Data Refresh
Refresh Modes​
Spice supports three modes to refresh/update local data from a connected data source. full
is the default mode.
Mode | Description | Example |
---|---|---|
full | Replace/overwrite the entire dataset on each refresh | A table of users |
append | Append/add data to the dataset on each refresh | Append-only, immutable datasets, such as time-series or log data |
changes | Apply incremental changes | Customer order lifecycle table |
Example:
datasets:
- from: databricks:my_dataset
name: accelerated_dataset
acceleration:
refresh_mode: full
refresh_check_interval: 10m
Append​
Using refresh_mode: append
requires the use of a time_column
dataset parameter, specifying a column to compare the local acceleration against the remote source. Data will be incrementally refreshed where the time_column
value in the remote source is greater-than (gt) the max(time_column)
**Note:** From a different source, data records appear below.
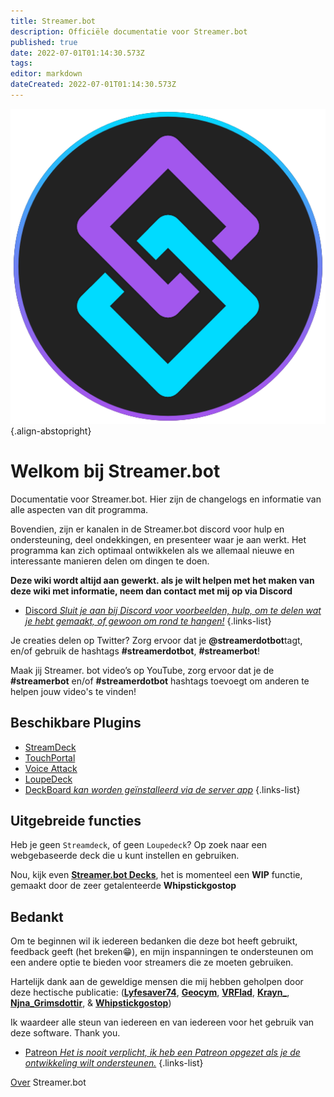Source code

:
 ```yaml
---
title: Streamer.bot
description: Officiële documentatie voor Streamer.bot
published: true
date: 2022-07-01T01:14:30.573Z
tags: 
editor: markdown
dateCreated: 2022-07-01T01:14:30.573Z
---
```


![streamerbot.png](/logos/streamerbot.png){.align-abstopright}

# Welkom bij Streamer.bot

Documentatie voor Streamer.bot. Hier zijn de changelogs en informatie van alle aspecten van dit programma.

Bovendien, zijn er kanalen in de Streamer.bot discord voor hulp en ondersteuning, deel ondekkingen, en presenteer waar je aan werkt.  Het programma kan zich optimaal ontwikkelen als we allemaal nieuwe en interessante manieren delen om dingen te doen.

**Deze wiki wordt altijd aan gewerkt. als je wilt helpen met het maken van deze wiki met informatie, neem dan contact met mij op via Discord**

* [Discord *Sluit je aan bij Discord voor voorbeelden, hulp, om te delen wat je hebt gemaakt, of gewoon om rond te hangen!*](https://discord.streamer.bot)
{.links-list}

Je creaties delen op Twitter? Zorg ervoor dat je **@streamerdotbot**tagt, en/of gebruik de hashtags **#streamerdotbot**, **#streamerbot**!

Maak jij Streamer. bot video’s op YouTube, zorg ervoor dat je de **#streamerbot** en/of **#streamerdotbot** hashtags toevoegt om anderen te helpen jouw video's te vinden!

## Beschikbare Plugins

* [StreamDeck](https://github.com/nate1280/streamdeck-Streamer.bot)
* [TouchPortal](https://www.christophecvb.com/touch-portal/plugins/streamer-bot)
* [Voice Attack](https://github.com/nate1280/voiceattack-Streamer.bot)
* [LoupeDeck](https://github.com/XeroxDev/Loupedeck-plugin-StreamerBot)
* [DeckBoard *kan worden geïnstalleerd via de server app*](https://github.com/rivafarabi/streamerbot-deckboard)
{.links-list}

## Uitgebreide functies

Heb je geen `Streamdeck`, of geen `Loupedeck`? Op zoek naar een webgebaseerde deck die u kunt instellen en gebruiken.

Nou, kijk even **[Streamer.bot Decks](https://streamer.bot/user/decks)**, het is momenteel een **WIP** functie, gemaakt door de zeer getalenteerde **Whipstickgostop**

## Bedankt

Om te beginnen wil ik iedereen bedanken die deze bot heeft gebruikt, feedback geeft (het breken😁), en mijn inspanningen te ondersteunen om een andere optie te bieden voor streamers die ze moeten gebruiken.

Hartelijk dank aan de geweldige mensen die mij hebben geholpen door deze hectische publicatie: (**[Lyfesaver74](https://twitch.tv/lyfesaver74)**, **[Geocym](https://twitch.tv/geocym)**, **[VRFlad](https://twitch.tv/vrflad)**, **[Krayn_](https://twitch.tv/krayn_)**, **[Njna_Grimsdottir](https://twitch.tv/njna_grimsdottir)**, & **[Whipstickgostop](https://twitch.tv/whipstickgostop)**)

Ik waardeer alle steun van iedereen en van iedereen voor het gebruik van deze software.  Thank you.

* [Patreon *Het is nooit verplicht, ik heb een Patreon opgezet als je de ontwikkeling wilt ondersteunen.*](https://patreon.com/nate1280)
{.links-list}

[Over](/About) Streamer.bot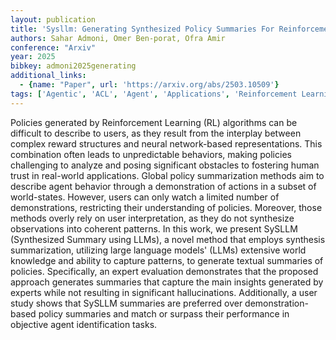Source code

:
 ```yaml
---
layout: publication
title: 'Sysllm: Generating Synthesized Policy Summaries For Reinforcement Learning Agents Using Large Language Models'
authors: Sahar Admoni, Omer Ben-porat, Ofra Amir
conference: "Arxiv"
year: 2025
bibkey: admoni2025generating
additional_links:
  - {name: "Paper", url: 'https://arxiv.org/abs/2503.10509'}
tags: ['Agentic', 'ACL', 'Agent', 'Applications', 'Reinforcement Learning', 'TACL']
---
```

Policies generated by Reinforcement Learning (RL) algorithms can be difficult
to describe to users, as they result from the interplay between complex reward
structures and neural network-based representations. This combination often
leads to unpredictable behaviors, making policies challenging to analyze and
posing significant obstacles to fostering human trust in real-world
applications. Global policy summarization methods aim to describe agent
behavior through a demonstration of actions in a subset of world-states.
However, users can only watch a limited number of demonstrations, restricting
their understanding of policies. Moreover, those methods overly rely on user
interpretation, as they do not synthesize observations into coherent patterns.
In this work, we present SySLLM (Synthesized Summary using LLMs), a novel
method that employs synthesis summarization, utilizing large language models'
(LLMs) extensive world knowledge and ability to capture patterns, to generate
textual summaries of policies. Specifically, an expert evaluation demonstrates
that the proposed approach generates summaries that capture the main insights
generated by experts while not resulting in significant hallucinations.
Additionally, a user study shows that SySLLM summaries are preferred over
demonstration-based policy summaries and match or surpass their performance in
objective agent identification tasks.
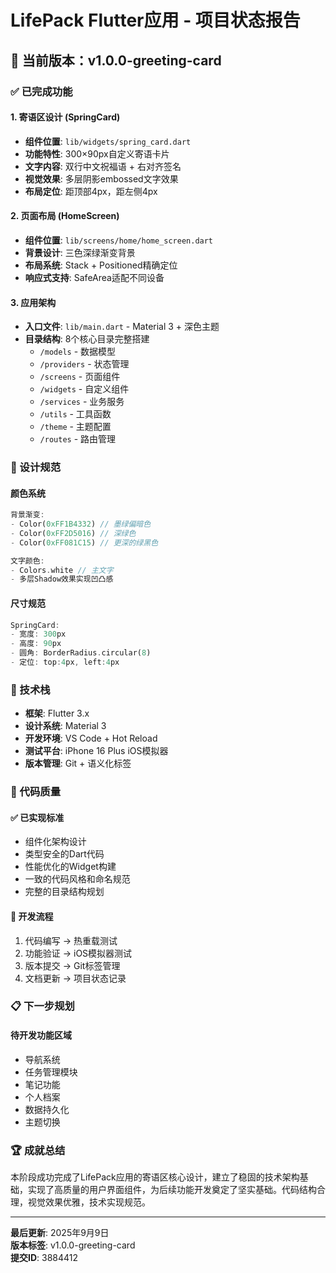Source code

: # LifePack Flutter应用 - 项目状态报告

## 🎯 当前版本：v1.0.0-greeting-card

### ✅ 已完成功能

#### 1. 寄语区设计 (SpringCard)
- **组件位置**: `lib/widgets/spring_card.dart`
- **功能特性**: 300×90px自定义寄语卡片
- **文字内容**: 双行中文祝福语 + 右对齐签名
- **视觉效果**: 多层阴影embossed文字效果
- **布局定位**: 距顶部4px，距左侧4px

#### 2. 页面布局 (HomeScreen)
- **组件位置**: `lib/screens/home/home_screen.dart`
- **背景设计**: 三色深绿渐变背景
- **布局系统**: Stack + Positioned精确定位
- **响应式支持**: SafeArea适配不同设备

#### 3. 应用架构
- **入口文件**: `lib/main.dart` - Material 3 + 深色主题
- **目录结构**: 8个核心目录完整搭建
  - `/models` - 数据模型
  - `/providers` - 状态管理
  - `/screens` - 页面组件
  - `/widgets` - 自定义组件
  - `/services` - 业务服务
  - `/utils` - 工具函数
  - `/theme` - 主题配置
  - `/routes` - 路由管理

### 🎨 设计规范

#### 颜色系统
```dart
背景渐变:
- Color(0xFF1B4332) // 墨绿偏暗色
- Color(0xFF2D5016) // 深绿色  
- Color(0xFF081C15) // 更深的绿黑色

文字颜色:
- Colors.white // 主文字
- 多层Shadow效果实现凹凸感
```

#### 尺寸规范
```dart
SpringCard:
- 宽度: 300px
- 高度: 90px
- 圆角: BorderRadius.circular(8)
- 定位: top:4px, left:4px
```

### 📱 技术栈

- **框架**: Flutter 3.x
- **设计系统**: Material 3
- **开发环境**: VS Code + Hot Reload
- **测试平台**: iPhone 16 Plus iOS模拟器
- **版本管理**: Git + 语义化标签

### 🔧 代码质量

#### ✅ 已实现标准
- 组件化架构设计
- 类型安全的Dart代码
- 性能优化的Widget构建
- 一致的代码风格和命名规范
- 完整的目录结构规划

#### 🚀 开发流程
1. 代码编写 → 热重载测试
2. 功能验证 → iOS模拟器测试  
3. 版本提交 → Git标签管理
4. 文档更新 → 项目状态记录

### 📋 下一步规划

#### 待开发功能区域
- 导航系统
- 任务管理模块
- 笔记功能
- 个人档案
- 数据持久化
- 主题切换

### 🏆 成就总结

本阶段成功完成了LifePack应用的寄语区核心设计，建立了稳固的技术架构基础，实现了高质量的用户界面组件，为后续功能开发奠定了坚实基础。代码结构合理，视觉效果优雅，技术实现规范。

---

**最后更新**: 2025年9月9日  
**版本标签**: v1.0.0-greeting-card  
**提交ID**: 3884412
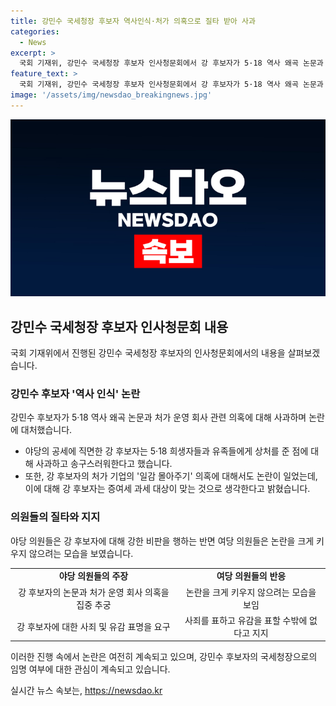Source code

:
 ```yaml
---
title: 강민수 국세청장 후보자 역사인식·처가 의혹으로 질타 받아 사과
categories:
  - News
excerpt: >
  국회 기재위, 강민수 국세청장 후보자 인사청문회에서 강 후보자가 5·18 역사 왜곡 논문과 처가 운영 회사 관련 의혹으로 인해 야당 의원들의 공세를 받았다. 강 후보자는 논문 발간 당시의 상황과 관련하여 송구스럽게 생각한다고 사과했으며, 일감 몰아주기 의혹에 관해서는 증여세 과세 대상에 해당한다는 의견을 표명했다. 야당은 자료 제출 미흡 등을 꼬집었고, 여당은 논란을 더 키우지 않으려는 모습을 드러냈다. 해당 논란이 국세청장으로서의 역할에 어떤 영향을 미칠지가 주목받고 있다.
feature_text: >
  국회 기재위, 강민수 국세청장 후보자 인사청문회에서 강 후보자가 5·18 역사 왜곡 논문과 처가 운영 회사 관련 의혹으로 인해 야당 의원들의 공세를 받았다. 강 후보자는 논문 발간 당시의 상황과 관련하여 송구스럽게 생각한다고 사과했으며, 일감 몰아주기 의혹에 관해서는 증여세 과세 대상에 해당한다는 의견을 표명했다. 야당은 자료 제출 미흡 등을 꼬집었고, 여당은 논란을 더 키우지 않으려는 모습을 드러냈다. 해당 논란이 국세청장으로서의 역할에 어떤 영향을 미칠지가 주목받고 있다.
image: '/assets/img/newsdao_breakingnews.jpg'
---
```


<p><img src="/assets/img/newsdao_breakingnews.jpg" alt="implanttips 속보" /></p>

<h2 data-ke-size="size26">강민수 국세청장 후보자 인사청문회 내용</h2>

<p data-ke-size="size16">국회 기재위에서 진행된 강민수 국세청장 후보자의 인사청문회에서의 내용을 살펴보겠습니다.</p>

<h3>강민수 후보자 '역사 인식' 논란</h3>

<p data-ke-size="size16">강민수 후보자가 5·18 역사 왜곡 논문과 처가 운영 회사 관련 의혹에 대해 사과하며 논란에 대처했습니다.</p>

<ul>
  <li>야당의 공세에 직면한 강 후보자는 5·18 희생자들과 유족들에게 상처를 준 점에 대해 사과하고 송구스러워한다고 했습니다.</li>
  <li>또한, 강 후보자의 처가 기업의 '일감 몰아주기' 의혹에 대해서도 논란이 일었는데, 이에 대해 강 후보자는 증여세 과세 대상이 맞는 것으로 생각한다고 밝혔습니다.</li>
</ul>

<h3>의원들의 질타와 지지</h3>

<p data-ke-size="size16">야당 의원들은 강 후보자에 대해 강한 비판을 행하는 반면 여당 의원들은 논란을 크게 키우지 않으려는 모습을 보였습니다.</p>

<table>
  <tr>
    <td style="text-align: center; height: 17px;"><b>야당 의원들의 주장</b></td>
    <td style="text-align: center; height: 17px;"><b>여당 의원들의 반응</b></td>
  </tr>
  <tr>
    <td style="text-align: center; height: 17px;">강 후보자의 논문과 처가 운영 회사 의혹을 집중 추궁</td>
    <td style="text-align: center; height: 17px;">논란을 크게 키우지 않으려는 모습을 보임</td>
  </tr>
  <tr>
    <td style="text-align: center; height: 17px;">강 후보자에 대한 사죄 및 유감 표명을 요구</td>
    <td style="text-align: center; height: 17px;">사죄를 표하고 유감을 표할 수밖에 없다고 지지</td>
  </tr>
</table>

<p data-ke-size="size16">이러한 진행 속에서 논란은 여전히 계속되고 있으며, 강민수 후보자의 국세청장으로의 임명 여부에 대한 관심이 계속되고 있습니다.</p>
실시간 뉴스 속보는, <a href="https://newsdao.kr" rel="dofollow">https://newsdao.kr</a>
value in the local acceleration.
E.g.
datasets:
- from: databricks:my_dataset
name: accelerated_dataset
time_column: created_at
acceleration:
refresh_mode: append
refresh_check_interval: 10m
If late arriving data or clock-skew needs to be accounted for, an optional overlap can also be specified. See acceleration.refresh_append_overlap
.
Changes (CDC)​
Datasets configured with acceleration refresh_mode: changes
requires a Change Data Capture (CDC) supported data connector. Initial CDC support in Spice is supported by the Debezium data connector.
Ready State​
Supported in refresh_mode | Any |
Required | No |
Default Value | on_load |
By default, Spice will return an error for queries against an accelerated dataset that is still loading its initial data. The endpoint /v1/ready
is used in production deployments to control when queries are sent to the Spice runtime.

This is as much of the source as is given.